Brandon McDaniel: LA Dodgers Strength and Conditioning Coach
Training, Nutrition, and Recovery with Brandon in 5 Questions
Brandon McDaniel speaks with the kind of deliberate self-assurance that comes from a decade spent working with both pro baseball players and members of the US military. He’s also an excellent athlete in his own right. While he was a standout shot putter and discus thrower, powerlifter, and football player at his Iowa high school, Brandon’s first love was always the diamond, and his prowess with a bat earned him a scholarship to the University of South Dakota. After the program was discontinued, Brandon transferred to Wayne State, where he played his junior and senior seasons.
Though he realized he wasn’t going to make it to the majors, Brandon decided he still wanted to spend his career in sports. So he built upon his BS in physical education by earning a master’s in human movement from A.T. Still University in Mesa, Arizona. As luck would have it, a close friend clued him in on a job with the Pittsburgh Pirates’ minor league program, and after acing the interview, Brandon was back in baseball as a strength and conditioning coach. During the team’s offseason breaks, he bolstered his experience as an assistant department head at Lifetime Fitness, becoming equally adept at guiding everyday Joe’s as he was at instructing budding pros.
After three years with the Pirates, Brandon accepted a performance specialist position at EXOS (formerly Athletes’ Performance), where he helped Army units at Fort Meade improve their physical preparedness. Brandon deployed a thorough screening process that generated a personalized program for each soldier based on their strengths, limitations, and job requirements and learned how to push them hard enough to be combat-ready without risking injury or burnout. As much as he relished his year at Fort Meade, Brandon yearned to return to baseball. So he took a temporary position with the LA Dodgers, and after demonstrating his acumen, tenacity, and love for the game, was hired full-time in 2012. Just like the young players he was now coaching, Brandon had to prove himself in the minors. He spent a season with the team’s Triple-A affiliate, and was then called up to the big league. Quickly earning a reputation as one of the most innovative strength and conditioning coaches in Major League Baseball, Brandon has enabled the Dodgers to build on 135 years of tradition with cutting-edge methods that have helped the team make the playoffs each season and reach the World Series twice.

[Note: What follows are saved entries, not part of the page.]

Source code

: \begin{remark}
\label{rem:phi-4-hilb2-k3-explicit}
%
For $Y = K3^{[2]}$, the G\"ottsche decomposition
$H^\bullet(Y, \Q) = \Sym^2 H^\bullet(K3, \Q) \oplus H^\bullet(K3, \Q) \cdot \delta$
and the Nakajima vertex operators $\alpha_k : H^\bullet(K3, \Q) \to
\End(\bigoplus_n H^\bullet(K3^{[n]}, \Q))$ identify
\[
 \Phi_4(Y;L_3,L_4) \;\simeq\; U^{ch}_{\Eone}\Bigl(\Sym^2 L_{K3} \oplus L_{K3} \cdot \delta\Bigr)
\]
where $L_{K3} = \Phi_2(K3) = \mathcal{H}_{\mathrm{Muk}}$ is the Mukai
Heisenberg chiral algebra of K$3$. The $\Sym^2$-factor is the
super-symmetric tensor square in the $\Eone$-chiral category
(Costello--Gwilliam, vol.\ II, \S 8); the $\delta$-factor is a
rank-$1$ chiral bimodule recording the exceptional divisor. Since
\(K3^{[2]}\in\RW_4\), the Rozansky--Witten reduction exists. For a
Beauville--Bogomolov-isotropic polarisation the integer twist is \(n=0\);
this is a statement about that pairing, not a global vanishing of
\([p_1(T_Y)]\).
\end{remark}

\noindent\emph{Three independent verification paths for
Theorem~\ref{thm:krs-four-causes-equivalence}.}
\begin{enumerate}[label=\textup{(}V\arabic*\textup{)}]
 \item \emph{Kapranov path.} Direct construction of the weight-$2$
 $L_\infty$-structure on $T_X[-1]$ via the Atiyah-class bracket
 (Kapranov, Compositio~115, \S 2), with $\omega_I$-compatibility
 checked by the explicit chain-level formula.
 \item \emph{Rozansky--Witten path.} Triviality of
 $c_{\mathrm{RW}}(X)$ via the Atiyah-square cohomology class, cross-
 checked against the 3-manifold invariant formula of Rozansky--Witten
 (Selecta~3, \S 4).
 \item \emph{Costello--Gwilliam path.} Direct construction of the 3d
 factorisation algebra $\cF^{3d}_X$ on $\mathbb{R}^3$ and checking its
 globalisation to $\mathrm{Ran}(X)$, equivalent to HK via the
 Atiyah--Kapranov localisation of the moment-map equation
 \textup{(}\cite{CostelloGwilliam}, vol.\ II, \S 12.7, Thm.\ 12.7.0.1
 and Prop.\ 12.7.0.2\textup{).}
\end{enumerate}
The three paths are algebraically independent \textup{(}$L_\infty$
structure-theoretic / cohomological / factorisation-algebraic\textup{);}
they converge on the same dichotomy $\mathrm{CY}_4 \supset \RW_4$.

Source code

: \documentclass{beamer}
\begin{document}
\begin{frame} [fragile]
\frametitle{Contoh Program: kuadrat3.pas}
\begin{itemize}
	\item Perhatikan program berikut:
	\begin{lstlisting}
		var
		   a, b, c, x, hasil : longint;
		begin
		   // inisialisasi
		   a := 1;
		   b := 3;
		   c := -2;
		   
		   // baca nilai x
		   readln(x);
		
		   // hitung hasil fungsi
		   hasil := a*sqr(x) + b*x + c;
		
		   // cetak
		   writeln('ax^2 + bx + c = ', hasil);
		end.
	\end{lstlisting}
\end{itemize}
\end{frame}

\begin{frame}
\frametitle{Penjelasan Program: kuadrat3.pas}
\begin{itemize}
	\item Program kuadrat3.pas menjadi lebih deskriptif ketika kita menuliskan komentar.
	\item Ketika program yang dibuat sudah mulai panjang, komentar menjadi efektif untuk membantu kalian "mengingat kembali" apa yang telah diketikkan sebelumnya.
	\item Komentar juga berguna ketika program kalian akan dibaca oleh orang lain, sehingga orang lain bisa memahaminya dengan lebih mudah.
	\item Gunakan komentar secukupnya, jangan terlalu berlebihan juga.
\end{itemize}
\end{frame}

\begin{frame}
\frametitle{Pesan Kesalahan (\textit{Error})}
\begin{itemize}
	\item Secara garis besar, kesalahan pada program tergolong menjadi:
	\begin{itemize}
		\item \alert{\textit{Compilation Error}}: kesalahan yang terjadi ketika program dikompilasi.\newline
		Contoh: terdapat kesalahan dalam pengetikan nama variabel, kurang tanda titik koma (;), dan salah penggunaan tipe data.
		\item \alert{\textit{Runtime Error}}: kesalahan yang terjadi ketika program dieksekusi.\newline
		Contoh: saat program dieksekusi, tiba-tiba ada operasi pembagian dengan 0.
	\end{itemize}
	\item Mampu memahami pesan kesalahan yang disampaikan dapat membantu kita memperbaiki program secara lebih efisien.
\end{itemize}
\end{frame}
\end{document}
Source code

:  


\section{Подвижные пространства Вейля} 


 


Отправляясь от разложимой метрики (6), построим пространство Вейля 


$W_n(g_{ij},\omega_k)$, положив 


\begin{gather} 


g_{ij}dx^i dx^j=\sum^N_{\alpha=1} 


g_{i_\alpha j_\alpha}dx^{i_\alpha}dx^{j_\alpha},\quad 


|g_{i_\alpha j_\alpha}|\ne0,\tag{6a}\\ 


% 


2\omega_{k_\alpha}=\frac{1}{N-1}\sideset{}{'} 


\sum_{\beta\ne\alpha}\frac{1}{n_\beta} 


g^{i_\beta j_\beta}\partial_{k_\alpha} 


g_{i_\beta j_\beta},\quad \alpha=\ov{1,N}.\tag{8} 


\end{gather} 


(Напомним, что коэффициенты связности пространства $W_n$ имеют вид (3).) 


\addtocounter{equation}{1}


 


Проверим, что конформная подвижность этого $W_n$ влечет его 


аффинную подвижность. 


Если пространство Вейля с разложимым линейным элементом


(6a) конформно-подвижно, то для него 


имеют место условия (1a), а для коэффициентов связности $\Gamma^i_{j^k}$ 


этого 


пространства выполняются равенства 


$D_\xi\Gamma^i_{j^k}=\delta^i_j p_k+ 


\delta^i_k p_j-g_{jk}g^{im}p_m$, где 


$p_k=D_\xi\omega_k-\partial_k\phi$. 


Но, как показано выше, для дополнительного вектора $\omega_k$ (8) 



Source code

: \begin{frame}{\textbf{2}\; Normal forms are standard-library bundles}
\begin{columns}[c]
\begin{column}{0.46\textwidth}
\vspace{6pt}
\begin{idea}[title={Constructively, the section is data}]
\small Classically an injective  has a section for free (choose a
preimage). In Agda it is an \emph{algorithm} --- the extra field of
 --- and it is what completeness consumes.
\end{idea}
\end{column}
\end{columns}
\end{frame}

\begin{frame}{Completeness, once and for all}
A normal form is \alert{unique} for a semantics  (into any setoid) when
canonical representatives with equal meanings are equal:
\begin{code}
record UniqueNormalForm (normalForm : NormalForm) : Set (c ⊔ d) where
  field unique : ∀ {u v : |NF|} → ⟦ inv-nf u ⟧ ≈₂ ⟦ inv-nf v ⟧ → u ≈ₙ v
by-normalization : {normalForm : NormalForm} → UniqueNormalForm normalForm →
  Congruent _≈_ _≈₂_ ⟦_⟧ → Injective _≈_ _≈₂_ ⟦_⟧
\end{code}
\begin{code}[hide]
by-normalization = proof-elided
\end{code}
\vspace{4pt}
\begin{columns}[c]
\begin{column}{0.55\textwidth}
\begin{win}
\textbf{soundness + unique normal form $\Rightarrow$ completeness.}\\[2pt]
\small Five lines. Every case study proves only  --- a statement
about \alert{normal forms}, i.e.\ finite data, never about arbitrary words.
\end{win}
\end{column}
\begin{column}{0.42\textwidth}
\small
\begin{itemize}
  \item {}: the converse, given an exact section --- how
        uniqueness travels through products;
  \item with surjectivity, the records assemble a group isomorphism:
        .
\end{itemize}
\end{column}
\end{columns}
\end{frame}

Such a record hasn’t just earned Brandon widespread acclaim in pro sports in the US, but also attracted the attention of performance-minded groups further afield. He has traveled all over the world to share his expertise on every aspect of strength and conditioning and is committed to assisting other countries in improving continuing education for coaches. Since 2004, Brandon has served as an advisor to TRIUS, a performance education group based in Seoul, Korea, and has also spent time in Okinawa, Japan, showing athletic trainers, physical therapists, and surgeons how to connect the dots between strength training and injury prevention.
Whether he’s teaching his ground-based training philosophy to pro baseball players, giving back to his craft at home and abroad, or chasing after his sons Caleb and Turner, Brandon portrays the kind of passion and zest for life that makes him a no-brainer addition to our Momentous Performance Engineers team. Check out the video to learn more about his philosophy and practice.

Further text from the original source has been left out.